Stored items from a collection
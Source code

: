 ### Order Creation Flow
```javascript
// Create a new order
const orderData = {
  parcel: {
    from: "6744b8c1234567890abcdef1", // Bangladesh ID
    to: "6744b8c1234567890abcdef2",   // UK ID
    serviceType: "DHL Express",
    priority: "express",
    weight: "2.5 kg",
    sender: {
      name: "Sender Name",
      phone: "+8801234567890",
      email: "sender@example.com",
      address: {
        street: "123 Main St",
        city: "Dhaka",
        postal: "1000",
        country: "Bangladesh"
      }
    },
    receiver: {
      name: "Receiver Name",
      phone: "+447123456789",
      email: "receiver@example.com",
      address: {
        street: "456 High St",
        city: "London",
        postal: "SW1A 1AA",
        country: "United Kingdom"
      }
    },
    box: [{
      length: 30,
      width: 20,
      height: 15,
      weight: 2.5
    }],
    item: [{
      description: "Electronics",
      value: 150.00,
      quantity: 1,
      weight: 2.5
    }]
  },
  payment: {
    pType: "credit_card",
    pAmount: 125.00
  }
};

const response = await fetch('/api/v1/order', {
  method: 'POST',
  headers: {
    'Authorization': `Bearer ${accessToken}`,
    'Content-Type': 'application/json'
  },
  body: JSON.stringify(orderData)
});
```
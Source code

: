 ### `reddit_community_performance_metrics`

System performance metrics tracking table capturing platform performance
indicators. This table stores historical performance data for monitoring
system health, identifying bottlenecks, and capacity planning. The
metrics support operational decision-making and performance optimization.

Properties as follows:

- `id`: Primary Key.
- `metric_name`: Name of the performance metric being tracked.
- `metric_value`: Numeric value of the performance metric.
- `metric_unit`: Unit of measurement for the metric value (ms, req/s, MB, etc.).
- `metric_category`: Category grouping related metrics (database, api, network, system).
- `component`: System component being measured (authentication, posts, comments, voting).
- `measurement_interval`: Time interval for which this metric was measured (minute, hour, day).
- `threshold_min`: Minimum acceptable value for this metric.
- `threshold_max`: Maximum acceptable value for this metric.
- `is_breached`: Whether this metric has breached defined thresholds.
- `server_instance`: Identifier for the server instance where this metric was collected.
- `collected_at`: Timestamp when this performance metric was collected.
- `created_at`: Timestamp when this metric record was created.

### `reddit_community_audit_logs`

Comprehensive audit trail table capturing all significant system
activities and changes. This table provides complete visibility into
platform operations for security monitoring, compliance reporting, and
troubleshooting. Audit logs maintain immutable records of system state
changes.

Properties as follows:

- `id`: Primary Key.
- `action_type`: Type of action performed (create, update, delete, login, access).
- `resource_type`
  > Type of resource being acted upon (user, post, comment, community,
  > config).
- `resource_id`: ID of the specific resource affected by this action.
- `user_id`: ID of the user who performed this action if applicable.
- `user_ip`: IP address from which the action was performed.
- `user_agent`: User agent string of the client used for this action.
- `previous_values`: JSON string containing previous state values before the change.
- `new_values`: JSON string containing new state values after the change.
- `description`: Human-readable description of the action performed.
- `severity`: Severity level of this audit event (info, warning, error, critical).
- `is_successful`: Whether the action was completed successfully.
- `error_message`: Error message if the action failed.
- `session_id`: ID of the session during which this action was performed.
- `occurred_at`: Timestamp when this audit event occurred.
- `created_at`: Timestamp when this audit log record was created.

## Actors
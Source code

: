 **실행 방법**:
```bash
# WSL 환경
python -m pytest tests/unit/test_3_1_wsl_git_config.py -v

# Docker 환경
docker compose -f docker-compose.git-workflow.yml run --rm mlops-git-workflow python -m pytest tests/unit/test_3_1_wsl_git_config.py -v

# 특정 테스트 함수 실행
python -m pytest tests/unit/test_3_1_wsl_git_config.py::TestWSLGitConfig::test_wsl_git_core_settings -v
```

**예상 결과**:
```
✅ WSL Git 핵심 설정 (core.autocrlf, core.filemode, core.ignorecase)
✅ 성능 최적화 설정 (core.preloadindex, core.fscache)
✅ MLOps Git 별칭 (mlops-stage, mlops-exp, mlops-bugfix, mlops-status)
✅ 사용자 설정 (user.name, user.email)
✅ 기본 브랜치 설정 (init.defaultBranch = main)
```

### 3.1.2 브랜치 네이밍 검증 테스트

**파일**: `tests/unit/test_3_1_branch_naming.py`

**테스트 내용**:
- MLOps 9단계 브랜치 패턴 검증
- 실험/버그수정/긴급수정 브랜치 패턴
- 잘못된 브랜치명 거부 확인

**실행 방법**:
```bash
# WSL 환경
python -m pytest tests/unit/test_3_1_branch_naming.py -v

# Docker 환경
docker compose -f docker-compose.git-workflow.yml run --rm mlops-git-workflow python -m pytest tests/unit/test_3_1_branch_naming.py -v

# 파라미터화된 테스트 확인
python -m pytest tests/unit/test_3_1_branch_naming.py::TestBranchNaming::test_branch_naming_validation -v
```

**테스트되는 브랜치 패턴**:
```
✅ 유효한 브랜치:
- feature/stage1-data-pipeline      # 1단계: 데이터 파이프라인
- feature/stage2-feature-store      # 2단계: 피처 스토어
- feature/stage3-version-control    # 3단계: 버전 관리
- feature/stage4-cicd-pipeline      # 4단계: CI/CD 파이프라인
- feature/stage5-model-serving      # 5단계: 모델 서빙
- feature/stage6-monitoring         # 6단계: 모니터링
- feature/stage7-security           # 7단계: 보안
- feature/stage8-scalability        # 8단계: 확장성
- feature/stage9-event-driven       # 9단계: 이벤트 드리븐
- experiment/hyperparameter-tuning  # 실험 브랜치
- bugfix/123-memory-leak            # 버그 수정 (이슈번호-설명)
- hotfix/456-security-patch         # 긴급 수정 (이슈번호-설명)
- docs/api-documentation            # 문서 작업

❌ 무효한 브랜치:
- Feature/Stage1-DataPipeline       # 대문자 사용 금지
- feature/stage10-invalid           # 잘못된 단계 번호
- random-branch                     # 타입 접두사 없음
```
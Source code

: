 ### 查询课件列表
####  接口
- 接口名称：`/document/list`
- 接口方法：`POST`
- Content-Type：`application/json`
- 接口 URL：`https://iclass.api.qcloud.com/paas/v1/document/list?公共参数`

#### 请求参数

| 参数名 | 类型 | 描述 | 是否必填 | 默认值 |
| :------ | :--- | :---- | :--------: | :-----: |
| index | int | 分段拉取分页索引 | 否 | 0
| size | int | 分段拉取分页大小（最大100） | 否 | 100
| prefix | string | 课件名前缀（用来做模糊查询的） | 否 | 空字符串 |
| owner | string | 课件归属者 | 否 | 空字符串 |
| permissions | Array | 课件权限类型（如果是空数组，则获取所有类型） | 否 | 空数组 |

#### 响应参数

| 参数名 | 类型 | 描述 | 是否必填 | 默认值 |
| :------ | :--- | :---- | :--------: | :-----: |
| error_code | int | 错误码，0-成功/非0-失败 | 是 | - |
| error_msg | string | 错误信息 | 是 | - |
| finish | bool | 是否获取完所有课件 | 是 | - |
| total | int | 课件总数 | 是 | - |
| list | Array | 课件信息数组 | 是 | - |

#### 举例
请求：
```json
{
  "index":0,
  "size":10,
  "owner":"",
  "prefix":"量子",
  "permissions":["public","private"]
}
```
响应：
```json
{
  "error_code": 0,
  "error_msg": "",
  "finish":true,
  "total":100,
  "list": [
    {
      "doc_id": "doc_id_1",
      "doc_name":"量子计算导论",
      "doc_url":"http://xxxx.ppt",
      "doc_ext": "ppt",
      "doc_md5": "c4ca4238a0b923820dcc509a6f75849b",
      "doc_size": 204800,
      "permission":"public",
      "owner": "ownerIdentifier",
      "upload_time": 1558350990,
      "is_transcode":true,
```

## REQUIRED ACTION
Every line of the data above belongs in the answer, unchanged.

## ANSWER BOX
Source code

: ### Order Creation Flow
```javascript
// Create a new order
const orderData = {
  parcel: {
    from: "6744b8c1234567890abcdef1", // Bangladesh ID
    to: "6744b8c1234567890abcdef2",   // UK ID
    serviceType: "DHL Express",
    priority: "express",
    weight: "2.5 kg",
    sender: {
      name: "Sender Name",
      phone: "+8801234567890",
      email: "sender@example.com",
      address: {
        street: "123 Main St",
        city: "Dhaka",
        postal: "1000",
        country: "Bangladesh"
      }
    },
    receiver: {
      name: "Receiver Name",
      phone: "+447123456789",
      email: "receiver@example.com",
      address: {
        street: "456 High St",
        city: "London",
        postal: "SW1A 1AA",
        country: "United Kingdom"
      }
    },
    box: [{
      length: 30,
      width: 20,
      height: 15,
      weight: 2.5
    }],
    item: [{
      description: "Electronics",
      value: 150.00,
      quantity: 1,
      weight: 2.5
    }]
  },
  payment: {
    pType: "credit_card",
    pAmount: 125.00
  }
};

const response = await fetch('/api/v1/order', {
  method: 'POST',
  headers: {
    'Authorization': `Bearer ${accessToken}`,
    'Content-Type': 'application/json'
  },
  body: JSON.stringify(orderData)
});
```
Source code

: ### `reddit_community_performance_metrics`

System performance metrics tracking table capturing platform performance
indicators. This table stores historical performance data for monitoring
system health, identifying bottlenecks, and capacity planning. The
metrics support operational decision-making and performance optimization.

Properties as follows:

- `id`: Primary Key.
- `metric_name`: Name of the performance metric being tracked.
- `metric_value`: Numeric value of the performance metric.
- `metric_unit`: Unit of measurement for the metric value (ms, req/s, MB, etc.).
- `metric_category`: Category grouping related metrics (database, api, network, system).
- `component`: System component being measured (authentication, posts, comments, voting).
- `measurement_interval`: Time interval for which this metric was measured (minute, hour, day).
- `threshold_min`: Minimum acceptable value for this metric.
- `threshold_max`: Maximum acceptable value for this metric.
- `is_breached`: Whether this metric has breached defined thresholds.
- `server_instance`: Identifier for the server instance where this metric was collected.
- `collected_at`: Timestamp when this performance metric was collected.
- `created_at`: Timestamp when this metric record was created.

### `reddit_community_audit_logs`

Comprehensive audit trail table capturing all significant system
activities and changes. This table provides complete visibility into
platform operations for security monitoring, compliance reporting, and
troubleshooting. Audit logs maintain immutable records of system state
changes.

Properties as follows:

- `id`: Primary Key.
- `action_type`: Type of action performed (create, update, delete, login, access).
- `resource_type`
  > Type of resource being acted upon (user, post, comment, community,
  > config).
- `resource_id`: ID of the specific resource affected by this action.
- `user_id`: ID of the user who performed this action if applicable.
- `user_ip`: IP address from which the action was performed.
- `user_agent`: User agent string of the client used for this action.
- `previous_values`: JSON string containing previous state values before the change.
- `new_values`: JSON string containing new state values after the change.
- `description`: Human-readable description of the action performed.
- `severity`: Severity level of this audit event (info, warning, error, critical).
- `is_successful`: Whether the action was completed successfully.
- `error_message`: Error message if the action failed.
- `session_id`: ID of the session during which this action was performed.
- `occurred_at`: Timestamp when this audit event occurred.
- `created_at`: Timestamp when this audit log record was created.

## Actors
Source code

: **실행 방법**:
```bash
# WSL 환경
python -m pytest tests/unit/test_3_1_wsl_git_config.py -v

# Docker 환경
docker compose -f docker-compose.git-workflow.yml run --rm mlops-git-workflow python -m pytest tests/unit/test_3_1_wsl_git_config.py -v

# 특정 테스트 함수 실행
python -m pytest tests/unit/test_3_1_wsl_git_config.py::TestWSLGitConfig::test_wsl_git_core_settings -v
```

**예상 결과**:
```
✅ WSL Git 핵심 설정 (core.autocrlf, core.filemode, core.ignorecase)
✅ 성능 최적화 설정 (core.preloadindex, core.fscache)
✅ MLOps Git 별칭 (mlops-stage, mlops-exp, mlops-bugfix, mlops-status)
✅ 사용자 설정 (user.name, user.email)
✅ 기본 브랜치 설정 (init.defaultBranch = main)
```

### 3.1.2 브랜치 네이밍 검증 테스트

**파일**: `tests/unit/test_3_1_branch_naming.py`

**테스트 내용**:
- MLOps 9단계 브랜치 패턴 검증
- 실험/버그수정/긴급수정 브랜치 패턴
- 잘못된 브랜치명 거부 확인

**실행 방법**:
```bash
# WSL 환경
python -m pytest tests/unit/test_3_1_branch_naming.py -v

# Docker 환경
docker compose -f docker-compose.git-workflow.yml run --rm mlops-git-workflow python -m pytest tests/unit/test_3_1_branch_naming.py -v

# 파라미터화된 테스트 확인
python -m pytest tests/unit/test_3_1_branch_naming.py::TestBranchNaming::test_branch_naming_validation -v
```

**테스트되는 브랜치 패턴**:
```
✅ 유효한 브랜치:
- feature/stage1-data-pipeline      # 1단계: 데이터 파이프라인
- feature/stage2-feature-store      # 2단계: 피처 스토어
- feature/stage3-version-control    # 3단계: 버전 관리
- feature/stage4-cicd-pipeline      # 4단계: CI/CD 파이프라인
- feature/stage5-model-serving      # 5단계: 모델 서빙
- feature/stage6-monitoring         # 6단계: 모니터링
- feature/stage7-security           # 7단계: 보안
- feature/stage8-scalability        # 8단계: 확장성
- feature/stage9-event-driven       # 9단계: 이벤트 드리븐
- experiment/hyperparameter-tuning  # 실험 브랜치
- bugfix/123-memory-leak            # 버그 수정 (이슈번호-설명)
- hotfix/456-security-patch         # 긴급 수정 (이슈번호-설명)
- docs/api-documentation            # 문서 작업

❌ 무효한 브랜치:
- Feature/Stage1-DataPipeline       # 대문자 사용 금지
- feature/stage10-invalid           # 잘못된 단계 번호
- random-branch                     # 타입 접두사 없음
```
Source code

: ### 查询课件列表
####  接口
- 接口名称：`/document/list`
- 接口方法：`POST`
- Content-Type：`application/json`
- 接口 URL：`https://iclass.api.qcloud.com/paas/v1/document/list?公共参数`

#### 请求参数

| 参数名 | 类型 | 描述 | 是否必填 | 默认值 |
| :------ | :--- | :---- | :--------: | :-----: |
| index | int | 分段拉取分页索引 | 否 | 0
| size | int | 分段拉取分页大小（最大100） | 否 | 100
| prefix | string | 课件名前缀（用来做模糊查询的） | 否 | 空字符串 |
| owner | string | 课件归属者 | 否 | 空字符串 |
| permissions | Array | 课件权限类型（如果是空数组，则获取所有类型） | 否 | 空数组 |

#### 响应参数

| 参数名 | 类型 | 描述 | 是否必填 | 默认值 |
| :------ | :--- | :---- | :--------: | :-----: |
| error_code | int | 错误码，0-成功/非0-失败 | 是 | - |
| error_msg | string | 错误信息 | 是 | - |
| finish | bool | 是否获取完所有课件 | 是 | - |
| total | int | 课件总数 | 是 | - |
| list | Array | 课件信息数组 | 是 | - |

#### 举例
请求：
```json
{
  "index":0,
  "size":10,
  "owner":"",
  "prefix":"量子",
  "permissions":["public","private"]
}
```
响应：
```json
{
  "error_code": 0,
  "error_msg": "",
  "finish":true,
  "total":100,
  "list": [
    {
      "doc_id": "doc_id_1",
      "doc_name":"量子计算导论",
      "doc_url":"http://xxxx.ppt",
      "doc_ext": "ppt",
      "doc_md5": "c4ca4238a0b923820dcc509a6f75849b",
      "doc_size": 204800,
      "permission":"public",
      "owner": "ownerIdentifier",
      "upload_time": 1558350990,
      "is_transcode":true,
```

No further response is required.